● **Material for this task**:

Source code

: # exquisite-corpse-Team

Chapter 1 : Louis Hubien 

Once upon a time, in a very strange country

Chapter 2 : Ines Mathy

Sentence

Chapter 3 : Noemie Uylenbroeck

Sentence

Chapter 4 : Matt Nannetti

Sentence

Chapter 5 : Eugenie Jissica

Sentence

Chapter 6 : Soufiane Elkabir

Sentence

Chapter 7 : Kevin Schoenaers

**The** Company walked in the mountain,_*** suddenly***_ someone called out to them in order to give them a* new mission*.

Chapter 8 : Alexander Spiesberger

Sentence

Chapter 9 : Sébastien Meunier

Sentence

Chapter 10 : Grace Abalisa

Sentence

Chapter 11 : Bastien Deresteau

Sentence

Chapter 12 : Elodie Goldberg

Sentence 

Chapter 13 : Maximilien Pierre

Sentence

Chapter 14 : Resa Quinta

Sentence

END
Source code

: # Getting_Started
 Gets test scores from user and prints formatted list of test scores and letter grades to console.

● **Exercise prompt**: Lines from the one containing "Chapter 6 : Soufiane Elkabir" through the end of the entries above must be copied exactly; include both ends and no other lines.

● **Output**:
Chapter 6 : Soufiane Elkabir

Sentence

Chapter 7 : Kevin Schoenaers

**The** Company walked in the mountain,_*** suddenly***_ someone called out to them in order to give them a* new mission*.

Chapter 8 : Alexander Spiesberger

Sentence

Chapter 9 : Sébastien Meunier

Sentence

Chapter 10 : Grace Abalisa

Sentence

Chapter 11 : Bastien Deresteau

Sentence

Chapter 12 : Elodie Goldberg

Sentence 

Chapter 13 : Maximilien Pierre

Sentence

Chapter 14 : Resa Quinta

Sentence

END
Source code

: # Getting_Started
 Gets test scores from user and prints formatted list of test scores and letter grades to console.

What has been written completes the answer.